Author: Doreen Grierson

Information

Date
18th March 2016
Society
Hartley Players
Venue
Hartley Village hall, Hartley
Type of Production
Play
Director
Chris Broad-Manges

To celebrate their 90th anniversary, Hartley Players chose to recreate their very first production with this play by A.A. Milne, of ‘Winnie the Pooh’ fame, who wrote this ‘tongue in cheek’ play in 1919.

To gasps from the audience, the curtains open on the most fabulous set of the Marden’s 1926 era drawing room. The main story revolves around the state of the marriage between George and Olivia Marden, her second, and the scandal that could be caused by the fact that her first husband might not have died after all.

The play opens with the maid (Samantha Robinson) announcing a Mr. Pim, played at his bumbling and scatter brained best by Peter Harris, who has come from Australia to see George Marden for letters of introduction. He is received by Dinah (Cheryl DeBie), the Marden’s neice who asks him if he had come across, in Australia, Olivia’s first husband, Mr. Telworthy, who was not an altogether very nice character and had reportedly died. Olivia had then met George and they had married. Mr. Pim then drops the bombshell that he had indeed met a Mr. Telworthy on the boat coming over from Australia. Mr. Pim then has to leave but keeps popping back to revise his recollections.

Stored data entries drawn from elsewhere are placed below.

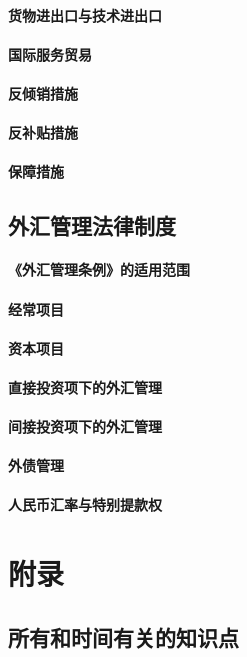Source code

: \documentclass[UTF8,12pt]{ctexart}
\numberwithin{equation}{section} %
\numberwithin{figure}{section}
\numberwithin{table}{section}
\begin{document}
	\paragraph{货物进出口与技术进出口}
	
	\paragraph{国际服务贸易}
	
	\paragraph{反倾销措施}
	
	\paragraph{反补贴措施}
	
	\paragraph{保障措施}
	
	
	\subsection{外汇管理法律制度}
	
	\paragraph{《外汇管理条例》的适用范围}
	
	\paragraph{经常项目}
	
	\paragraph{资本项目}
	
	\paragraph{直接投资项下的外汇管理}
	
	\paragraph{间接投资项下的外汇管理}
	
	\paragraph{外债管理}
	
	\paragraph{人民币汇率与特别提款权}
	 
	
	  
	
	
	\newpage
	\section{附录}
	\subsection{所有和时间有关的知识点}
	
\end{document}
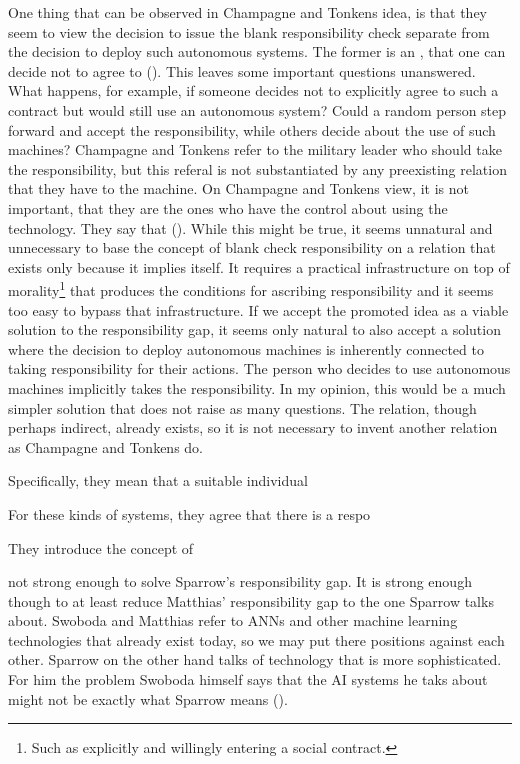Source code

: \documentclass{article}
\newcounter{example}
\begin{document}
One thing that can be observed in Champagne and Tonkens idea, is that they seem
to view the decision to issue the blank responsibility check separate from
the decision to deploy such autonomous systems. The former is an , that one can decide not to agree to (\cite[p. 132-133,134]{champagne2015bridging}).
This leaves some important questions unanswered. What happens, for example, if
someone decides not to explicitly agree to such a contract but would still use
an autonomous system? Could a random person step forward and accept the
responsibility, while others decide about the use of such machines? Champagne
and Tonkens refer to the military leader who should take the responsibility, but
this referal is not substantiated by any preexisting relation that they have to
the machine. On Champagne and Tonkens view, it is not important, that they are
the ones who have the control about using the technology. They say that  (\cite[p.
127]{champagne2015bridging}). While this might be true, it seems unnatural and
unnecessary to base the concept of blank check responsibility on a relation that
exists only because it implies itself. It requires a practical infrastructure on top of
morality\footnote{Such as explicitly and willingly entering a social contract.}
that produces the conditions for ascribing responsibility and it seems too easy
to bypass that infrastructure. If we accept the promoted idea as a viable
solution to the responsibility gap, it seems only natural to also accept a
solution where the decision to deploy autonomous machines is inherently
connected to taking responsibility for their actions. The person who
decides to use autonomous machines implicitly takes the responsibility.
In my opinion, this would be a much simpler solution that does not raise as many
questions. The relation, though perhaps indirect, already exists, so it is not necessary
to invent another relation as Champagne and Tonkens do.

Specifically, they mean that a suitable individual 





\newpage
For these kinds of systems, they agree that there
is a respo

They introduce the concept of 

not strong enough to
solve Sparrow's responsibility gap. It is strong enough though to at least
reduce Matthias' responsibility gap to the one Sparrow talks about. Swoboda and
Matthias refer to ANNs and other machine learning technologies that already
exist today, so we may put there positions against each other. Sparrow on the
other hand talks of technology that is more sophisticated. For him the problem 
Swoboda himself says that the AI systems he taks about might not be exactly what
Sparrow means (\cite[p. 309]{swoboda2017autonomous}).
\end{document}
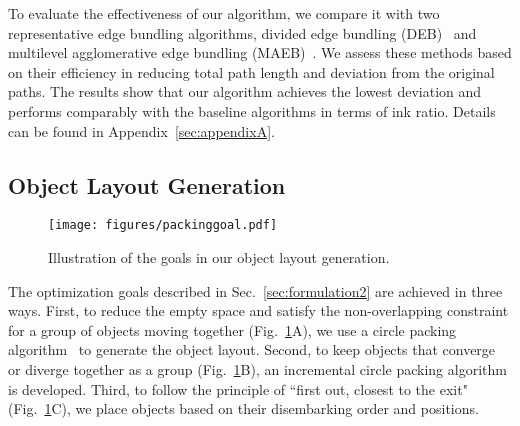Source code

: To evaluate the effectiveness of our algorithm, we compare it with two representative edge bundling algorithms, divided edge bundling (DEB)~\cite{selassie2011divided} and multilevel agglomerative edge bundling (MAEB)~\cite{gansner2011MINGLE}. 
We assess these methods based on their efficiency in reducing total path length and deviation from the original paths.
The results show that our algorithm achieves the lowest deviation and performs comparably with the baseline algorithms in terms of ink ratio.
Details can be found in Appendix~\ref{sec:appendixA}.




\subsection{Object Layout Generation}

\begin{figure}[t]
\setcounter{figure}{5}
  \centering
  \setlength{\abovecaptionskip}{1mm}
  \texttt{[image: figures/packinggoal.pdf]}
  \caption{Illustration of the goals in our object layout generation.}
  \label{fig:packinggoal}
\end{figure}
The optimization goals described in Sec.~\ref{sec:formulation2} are achieved in three ways.
First, to reduce the empty space and satisfy the non-overlapping constraint for a group of objects moving together (Fig.~\ref{fig:packinggoal}A), we use a circle packing algorithm~\cite{yuan2023visual} to generate the object layout.
Second, to keep objects that converge or diverge together as a group (Fig.~\ref{fig:packinggoal}B), an incremental circle packing algorithm is developed.
Third, to follow the principle of ``first out, closest to the exit"(Fig.~\ref{fig:packinggoal}C), we place objects based on their disembarking order and positions. 


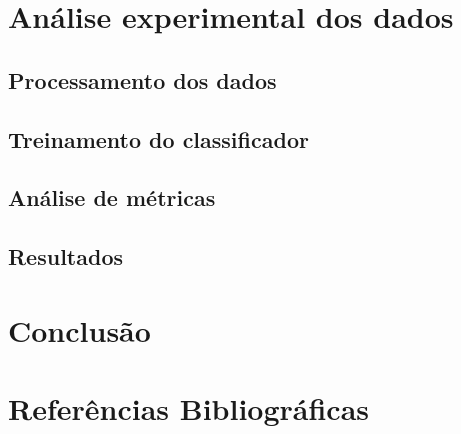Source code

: \documentclass{article}
\begin{document}
\section{Análise experimental dos dados}

\subsection{Processamento dos dados}

\subsection{Treinamento do classificador}

\subsection{Análise de métricas}

\subsection{Resultados}

\section{Conclusão}

\section{Referências Bibliográficas}
\end{document}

George, Nick Noakes at his pompous best, and Olivia, warmly played by Yvonne Hegarty, discuss this revelation and the fact that they have been ‘living in sin’ all these years, with George afraid of the scandal but he still would not give Dinah and her boyfriend Brian (Jasper Holliday) permission to marry. Mr Pim returns and they find out just how scatter-brained he is and Olivia’s problems are solved.

This play wasn’t bad and it gave some insight into the morals of the 1920s. There were some good laughs and it was nice to see Hartley Players longest standing member, Marion Simmons, in the cameo role of no-nonsense, Lady Marden. Well done to director Chris Broad-Manges, cast and back stage crew, especially for the set and costumes.